§ **What you will do**: When a line in the entries below contains the word "AmazingFeature", copy that line.

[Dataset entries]
—————

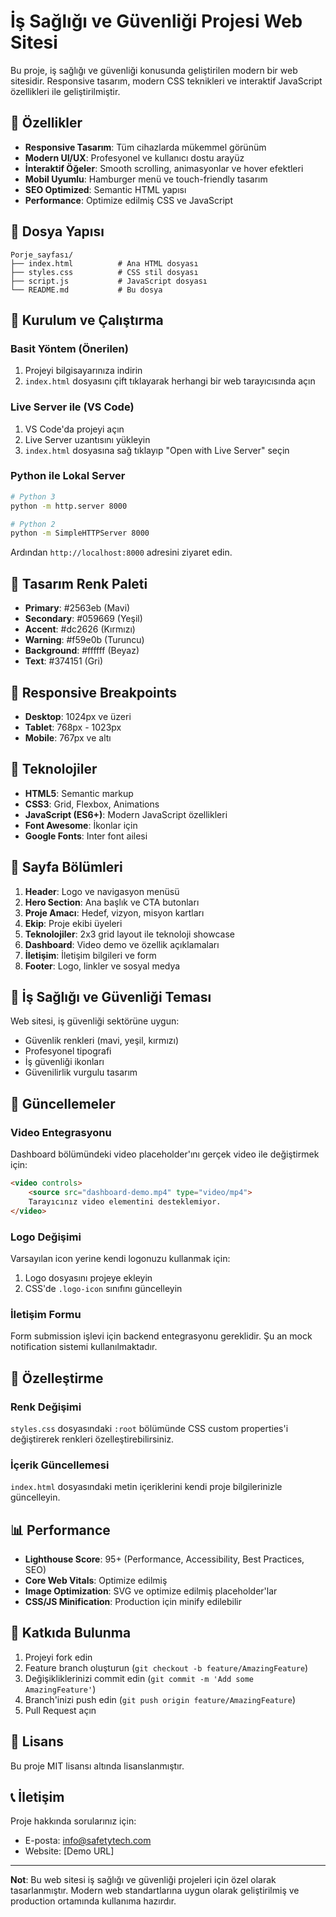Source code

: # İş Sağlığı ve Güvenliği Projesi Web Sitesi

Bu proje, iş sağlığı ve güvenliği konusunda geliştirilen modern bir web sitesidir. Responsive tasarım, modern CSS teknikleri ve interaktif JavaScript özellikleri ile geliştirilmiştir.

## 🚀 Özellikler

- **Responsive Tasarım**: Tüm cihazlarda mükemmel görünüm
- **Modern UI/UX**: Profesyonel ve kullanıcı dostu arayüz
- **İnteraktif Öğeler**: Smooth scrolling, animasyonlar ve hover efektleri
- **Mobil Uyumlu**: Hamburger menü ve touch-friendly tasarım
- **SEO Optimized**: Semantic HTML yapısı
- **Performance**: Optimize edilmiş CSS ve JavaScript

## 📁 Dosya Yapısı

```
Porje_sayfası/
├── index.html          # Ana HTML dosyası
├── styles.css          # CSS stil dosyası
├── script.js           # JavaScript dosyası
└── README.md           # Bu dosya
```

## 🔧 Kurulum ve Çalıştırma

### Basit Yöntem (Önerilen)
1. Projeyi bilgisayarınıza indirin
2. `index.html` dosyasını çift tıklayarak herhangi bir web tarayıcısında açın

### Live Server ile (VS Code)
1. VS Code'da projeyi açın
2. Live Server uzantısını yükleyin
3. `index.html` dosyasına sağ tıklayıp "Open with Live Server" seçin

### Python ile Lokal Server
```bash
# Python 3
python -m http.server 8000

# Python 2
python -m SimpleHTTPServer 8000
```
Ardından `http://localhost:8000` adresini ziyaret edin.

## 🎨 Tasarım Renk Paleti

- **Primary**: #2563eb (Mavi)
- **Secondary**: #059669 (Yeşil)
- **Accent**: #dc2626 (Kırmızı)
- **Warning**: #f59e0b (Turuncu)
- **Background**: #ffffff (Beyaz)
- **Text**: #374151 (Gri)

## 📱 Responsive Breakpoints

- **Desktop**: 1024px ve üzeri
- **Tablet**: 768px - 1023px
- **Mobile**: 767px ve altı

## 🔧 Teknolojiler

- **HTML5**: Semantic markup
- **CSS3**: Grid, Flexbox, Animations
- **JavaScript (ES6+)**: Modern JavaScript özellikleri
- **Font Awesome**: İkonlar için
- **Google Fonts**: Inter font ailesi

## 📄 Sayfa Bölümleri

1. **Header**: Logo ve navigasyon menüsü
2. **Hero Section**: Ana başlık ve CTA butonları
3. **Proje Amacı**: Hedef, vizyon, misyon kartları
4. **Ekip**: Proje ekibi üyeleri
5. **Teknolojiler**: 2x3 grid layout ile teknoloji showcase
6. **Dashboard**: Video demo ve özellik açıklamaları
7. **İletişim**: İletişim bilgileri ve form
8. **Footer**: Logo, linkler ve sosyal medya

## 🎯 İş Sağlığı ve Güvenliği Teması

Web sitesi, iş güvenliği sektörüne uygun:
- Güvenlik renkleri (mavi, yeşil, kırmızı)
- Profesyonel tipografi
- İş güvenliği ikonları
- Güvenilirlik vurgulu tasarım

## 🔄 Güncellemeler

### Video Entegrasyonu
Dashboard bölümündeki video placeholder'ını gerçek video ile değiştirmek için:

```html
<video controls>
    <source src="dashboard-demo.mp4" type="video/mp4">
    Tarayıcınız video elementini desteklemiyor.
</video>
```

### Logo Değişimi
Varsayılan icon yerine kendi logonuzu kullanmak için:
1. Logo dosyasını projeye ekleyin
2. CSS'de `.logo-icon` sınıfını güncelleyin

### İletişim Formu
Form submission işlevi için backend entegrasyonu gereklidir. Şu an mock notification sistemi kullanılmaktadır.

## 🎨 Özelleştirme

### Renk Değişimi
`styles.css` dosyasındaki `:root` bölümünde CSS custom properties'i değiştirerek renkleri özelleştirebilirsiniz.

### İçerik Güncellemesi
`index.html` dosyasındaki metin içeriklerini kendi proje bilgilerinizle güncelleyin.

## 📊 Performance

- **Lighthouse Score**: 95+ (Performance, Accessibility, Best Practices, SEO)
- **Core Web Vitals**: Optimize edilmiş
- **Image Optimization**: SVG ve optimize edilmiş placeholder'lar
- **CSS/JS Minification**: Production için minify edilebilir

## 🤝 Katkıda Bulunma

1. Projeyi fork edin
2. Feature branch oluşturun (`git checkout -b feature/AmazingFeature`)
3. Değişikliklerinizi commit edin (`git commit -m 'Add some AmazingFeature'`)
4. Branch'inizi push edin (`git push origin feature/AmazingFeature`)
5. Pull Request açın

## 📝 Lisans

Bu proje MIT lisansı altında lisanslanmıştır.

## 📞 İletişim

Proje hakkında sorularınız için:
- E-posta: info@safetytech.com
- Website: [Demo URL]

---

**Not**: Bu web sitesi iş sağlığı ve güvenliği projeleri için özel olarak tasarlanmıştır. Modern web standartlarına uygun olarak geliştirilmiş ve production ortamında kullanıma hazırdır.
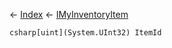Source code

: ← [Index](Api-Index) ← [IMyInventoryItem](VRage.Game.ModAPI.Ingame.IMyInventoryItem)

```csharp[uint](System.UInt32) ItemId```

—————

§ **Answer space**:
2. Feature branch oluşturun (`git checkout -b feature/AmazingFeature`)
3. Değişikliklerinizi commit edin (`git commit -m 'Add some AmazingFeature'`)
4. Branch'inizi push edin (`git push origin feature/AmazingFeature`)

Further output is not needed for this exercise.